++++ Input records ++++

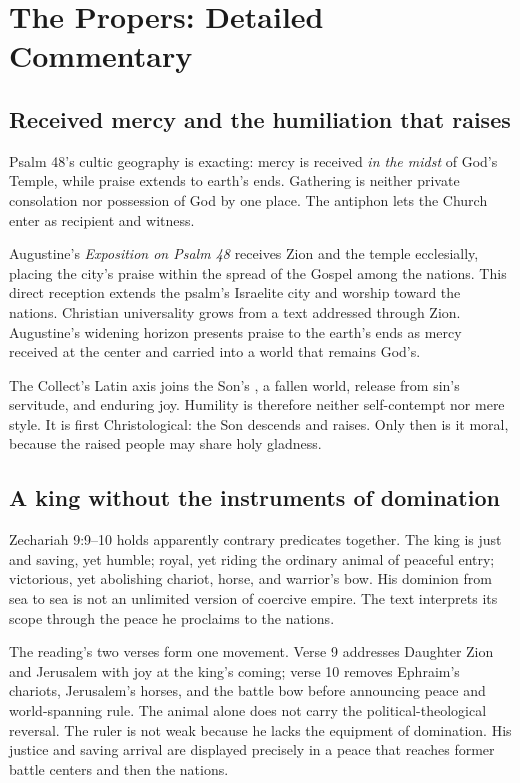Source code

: \section*{The Propers: Detailed Commentary}

\subsection*{Received mercy and the humiliation that raises\enspace{}}

Psalm 48's cultic geography is exacting: mercy is received \emph{in the midst} of God's Temple, while praise extends to earth's ends. Gathering is neither private consolation nor possession of God by one place. The antiphon lets the Church enter as recipient and witness.

Augustine's \emph{Exposition on Psalm 48} receives Zion and the temple ecclesially, placing the city's praise within the spread of the Gospel among the nations. This direct reception extends the psalm's Israelite city and worship toward the nations. Christian universality grows from a text addressed through Zion. Augustine's widening horizon presents praise to the earth's ends as mercy received at the center and carried into a world that remains God's.

The Collect's Latin axis joins the Son's , a fallen world, release from sin's servitude, and enduring joy. Humility is therefore neither self-contempt nor mere style. It is first Christological: the Son descends and raises. Only then is it moral, because the raised people may share holy gladness.

\subsection*{A king without the instruments of domination\enspace{}}

Zechariah 9:9--10 holds apparently contrary predicates together. The king is just and saving, yet humble; royal, yet riding the ordinary animal of peaceful entry; victorious, yet abolishing chariot, horse, and warrior's bow. His dominion from sea to sea is not an unlimited version of coercive empire. The text interprets its scope through the peace he proclaims to the nations.

The reading's two verses form one movement. Verse 9 addresses Daughter Zion and Jerusalem with joy at the king's coming; verse 10 removes Ephraim's chariots, Jerusalem's horses, and the battle bow before announcing peace and world-spanning rule. The animal alone does not carry the political-theological reversal. The ruler is not weak because he lacks the equipment of domination. His justice and saving arrival are displayed precisely in a peace that reaches former battle centers and then the nations.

++++

• _Work instructions_:
Please state how many lines hold the string "enspace" in the listing above, giving the figure alone.

• _Answer to the exercise_:
2